### RECORDS FOR THIS EXERCISE

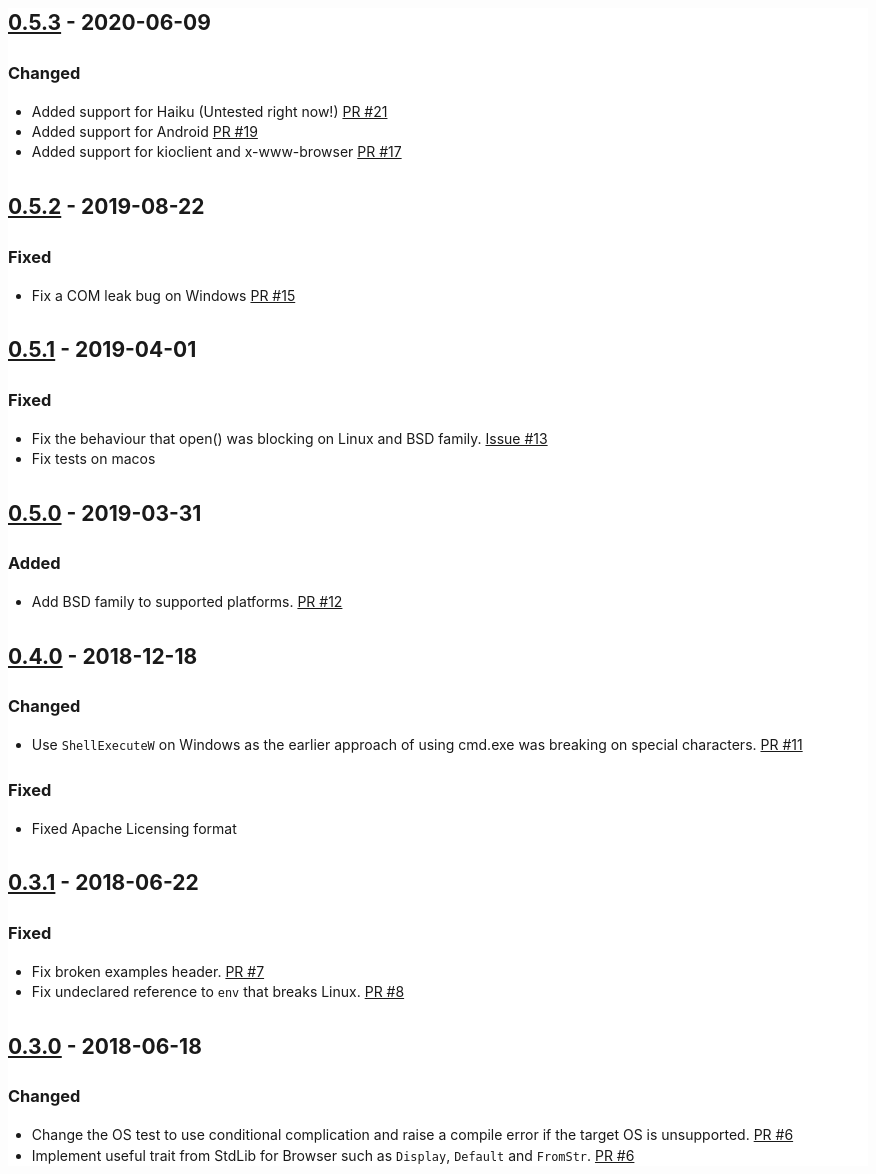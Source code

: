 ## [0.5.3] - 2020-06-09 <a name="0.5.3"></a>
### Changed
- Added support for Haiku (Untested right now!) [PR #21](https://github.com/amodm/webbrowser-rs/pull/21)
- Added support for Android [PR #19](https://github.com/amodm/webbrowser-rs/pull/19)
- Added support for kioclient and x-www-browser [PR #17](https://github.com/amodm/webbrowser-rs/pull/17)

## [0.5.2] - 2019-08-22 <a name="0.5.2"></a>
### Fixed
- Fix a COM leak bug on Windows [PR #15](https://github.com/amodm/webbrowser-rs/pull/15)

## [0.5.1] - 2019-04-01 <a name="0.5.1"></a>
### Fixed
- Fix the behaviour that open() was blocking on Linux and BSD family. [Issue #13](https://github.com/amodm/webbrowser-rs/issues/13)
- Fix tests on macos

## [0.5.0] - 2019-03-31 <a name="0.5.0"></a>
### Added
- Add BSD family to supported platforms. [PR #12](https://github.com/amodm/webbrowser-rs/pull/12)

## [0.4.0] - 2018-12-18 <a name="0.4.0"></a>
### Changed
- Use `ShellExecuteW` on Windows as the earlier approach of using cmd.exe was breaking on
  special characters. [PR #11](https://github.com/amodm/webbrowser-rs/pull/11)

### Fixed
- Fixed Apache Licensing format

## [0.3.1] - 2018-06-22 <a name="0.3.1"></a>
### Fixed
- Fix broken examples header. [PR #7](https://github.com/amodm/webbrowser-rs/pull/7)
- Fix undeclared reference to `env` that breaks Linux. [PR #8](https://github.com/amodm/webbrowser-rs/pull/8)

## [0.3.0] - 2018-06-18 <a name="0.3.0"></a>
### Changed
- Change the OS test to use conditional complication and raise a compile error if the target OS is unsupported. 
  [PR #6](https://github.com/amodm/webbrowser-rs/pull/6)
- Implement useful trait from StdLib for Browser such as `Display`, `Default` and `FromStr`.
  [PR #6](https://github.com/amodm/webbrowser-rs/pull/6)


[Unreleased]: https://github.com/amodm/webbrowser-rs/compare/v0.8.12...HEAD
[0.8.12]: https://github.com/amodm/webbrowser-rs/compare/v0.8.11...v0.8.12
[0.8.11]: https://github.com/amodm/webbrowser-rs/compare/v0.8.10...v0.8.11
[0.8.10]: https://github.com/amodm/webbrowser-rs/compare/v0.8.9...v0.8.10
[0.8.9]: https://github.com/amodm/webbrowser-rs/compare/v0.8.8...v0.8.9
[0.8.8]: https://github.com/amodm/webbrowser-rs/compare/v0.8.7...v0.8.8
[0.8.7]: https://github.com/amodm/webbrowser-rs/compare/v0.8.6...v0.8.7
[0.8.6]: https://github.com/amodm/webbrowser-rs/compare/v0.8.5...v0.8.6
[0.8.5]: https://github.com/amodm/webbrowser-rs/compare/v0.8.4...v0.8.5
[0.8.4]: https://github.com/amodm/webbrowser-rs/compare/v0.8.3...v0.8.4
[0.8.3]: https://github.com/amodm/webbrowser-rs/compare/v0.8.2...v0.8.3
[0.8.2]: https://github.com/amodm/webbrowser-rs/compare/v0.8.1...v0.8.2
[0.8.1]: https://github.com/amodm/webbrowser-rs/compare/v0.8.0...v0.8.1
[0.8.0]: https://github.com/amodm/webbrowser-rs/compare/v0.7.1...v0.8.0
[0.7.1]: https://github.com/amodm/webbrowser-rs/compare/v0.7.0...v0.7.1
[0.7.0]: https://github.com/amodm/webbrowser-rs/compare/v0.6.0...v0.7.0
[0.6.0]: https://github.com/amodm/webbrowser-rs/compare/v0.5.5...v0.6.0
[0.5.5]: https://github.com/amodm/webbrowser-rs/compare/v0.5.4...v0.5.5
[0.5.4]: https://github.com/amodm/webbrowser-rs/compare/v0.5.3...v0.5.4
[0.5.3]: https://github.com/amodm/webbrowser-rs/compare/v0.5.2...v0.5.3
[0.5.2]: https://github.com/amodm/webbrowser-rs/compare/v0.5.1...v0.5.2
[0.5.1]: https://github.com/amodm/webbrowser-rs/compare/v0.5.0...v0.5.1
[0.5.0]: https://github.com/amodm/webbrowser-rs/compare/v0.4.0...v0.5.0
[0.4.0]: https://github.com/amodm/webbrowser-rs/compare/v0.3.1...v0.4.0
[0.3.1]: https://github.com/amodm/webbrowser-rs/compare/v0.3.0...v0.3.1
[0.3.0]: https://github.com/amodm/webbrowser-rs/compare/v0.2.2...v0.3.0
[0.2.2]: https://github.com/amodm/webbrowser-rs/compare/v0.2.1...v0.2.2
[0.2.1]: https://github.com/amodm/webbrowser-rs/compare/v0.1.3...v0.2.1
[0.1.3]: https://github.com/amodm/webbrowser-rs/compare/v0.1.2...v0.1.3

######

WHAT THE TASK ASKS: Make an exact copy of the listing above. Its pictures are not needed.

YOUR RESPONSE:
Source code

: ## [0.5.3] - 2020-06-09 <a name="0.5.3"></a>
### Changed
- Added support for Haiku (Untested right now!) [PR #21](https://github.com/amodm/webbrowser-rs/pull/21)
- Added support for Android [PR #19](https://github.com/amodm/webbrowser-rs/pull/19)
- Added support for kioclient and x-www-browser [PR #17](https://github.com/amodm/webbrowser-rs/pull/17)

## [0.5.2] - 2019-08-22 <a name="0.5.2"></a>
### Fixed
- Fix a COM leak bug on Windows [PR #15](https://github.com/amodm/webbrowser-rs/pull/15)

## [0.5.1] - 2019-04-01 <a name="0.5.1"></a>
### Fixed
- Fix the behaviour that open() was blocking on Linux and BSD family. [Issue #13](https://github.com/amodm/webbrowser-rs/issues/13)
- Fix tests on macos

## [0.5.0] - 2019-03-31 <a name="0.5.0"></a>
### Added
- Add BSD family to supported platforms. [PR #12](https://github.com/amodm/webbrowser-rs/pull/12)

## [0.4.0] - 2018-12-18 <a name="0.4.0"></a>
### Changed
- Use `ShellExecuteW` on Windows as the earlier approach of using cmd.exe was breaking on
  special characters. [PR #11](https://github.com/amodm/webbrowser-rs/pull/11)

### Fixed
- Fixed Apache Licensing format

## [0.3.1] - 2018-06-22 <a name="0.3.1"></a>
### Fixed
- Fix broken examples header. [PR #7](https://github.com/amodm/webbrowser-rs/pull/7)
- Fix undeclared reference to `env` that breaks Linux. [PR #8](https://github.com/amodm/webbrowser-rs/pull/8)

## [0.3.0] - 2018-06-18 <a name="0.3.0"></a>
### Changed
- Change the OS test to use conditional complication and raise a compile error if the target OS is unsupported. 
  [PR #6](https://github.com/amodm/webbrowser-rs/pull/6)
- Implement useful trait from StdLib for Browser such as `Display`, `Default` and `FromStr`.
  [PR #6](https://github.com/amodm/webbrowser-rs/pull/6)


[Unreleased]: https://github.com/amodm/webbrowser-rs/compare/v0.8.12...HEAD
[0.8.12]: https://github.com/amodm/webbrowser-rs/compare/v0.8.11...v0.8.12
[0.8.11]: https://github.com/amodm/webbrowser-rs/compare/v0.8.10...v0.8.11
[0.8.10]: https://github.com/amodm/webbrowser-rs/compare/v0.8.9...v0.8.10
[0.8.9]: https://github.com/amodm/webbrowser-rs/compare/v0.8.8...v0.8.9
[0.8.8]: https://github.com/amodm/webbrowser-rs/compare/v0.8.7...v0.8.8
[0.8.7]: https://github.com/amodm/webbrowser-rs/compare/v0.8.6...v0.8.7
[0.8.6]: https://github.com/amodm/webbrowser-rs/compare/v0.8.5...v0.8.6
[0.8.5]: https://github.com/amodm/webbrowser-rs/compare/v0.8.4...v0.8.5
[0.8.4]: https://github.com/amodm/webbrowser-rs/compare/v0.8.3...v0.8.4
[0.8.3]: https://github.com/amodm/webbrowser-rs/compare/v0.8.2...v0.8.3
[0.8.2]: https://github.com/amodm/webbrowser-rs/compare/v0.8.1...v0.8.2
[0.8.1]: https://github.com/amodm/webbrowser-rs/compare/v0.8.0...v0.8.1
[0.8.0]: https://github.com/amodm/webbrowser-rs/compare/v0.7.1...v0.8.0
[0.7.1]: https://github.com/amodm/webbrowser-rs/compare/v0.7.0...v0.7.1
[0.7.0]: https://github.com/amodm/webbrowser-rs/compare/v0.6.0...v0.7.0
[0.6.0]: https://github.com/amodm/webbrowser-rs/compare/v0.5.5...v0.6.0
[0.5.5]: https://github.com/amodm/webbrowser-rs/compare/v0.5.4...v0.5.5
[0.5.4]: https://github.com/amodm/webbrowser-rs/compare/v0.5.3...v0.5.4
[0.5.3]: https://github.com/amodm/webbrowser-rs/compare/v0.5.2...v0.5.3
[0.5.2]: https://github.com/amodm/webbrowser-rs/compare/v0.5.1...v0.5.2
[0.5.1]: https://github.com/amodm/webbrowser-rs/compare/v0.5.0...v0.5.1
[0.5.0]: https://github.com/amodm/webbrowser-rs/compare/v0.4.0...v0.5.0
[0.4.0]: https://github.com/amodm/webbrowser-rs/compare/v0.3.1...v0.4.0
[0.3.1]: https://github.com/amodm/webbrowser-rs/compare/v0.3.0...v0.3.1
[0.3.0]: https://github.com/amodm/webbrowser-rs/compare/v0.2.2...v0.3.0
[0.2.2]: https://github.com/amodm/webbrowser-rs/compare/v0.2.1...v0.2.2
[0.2.1]: https://github.com/amodm/webbrowser-rs/compare/v0.1.3...v0.2.1
[0.1.3]: https://github.com/amodm/webbrowser-rs/compare/v0.1.2...v0.1.3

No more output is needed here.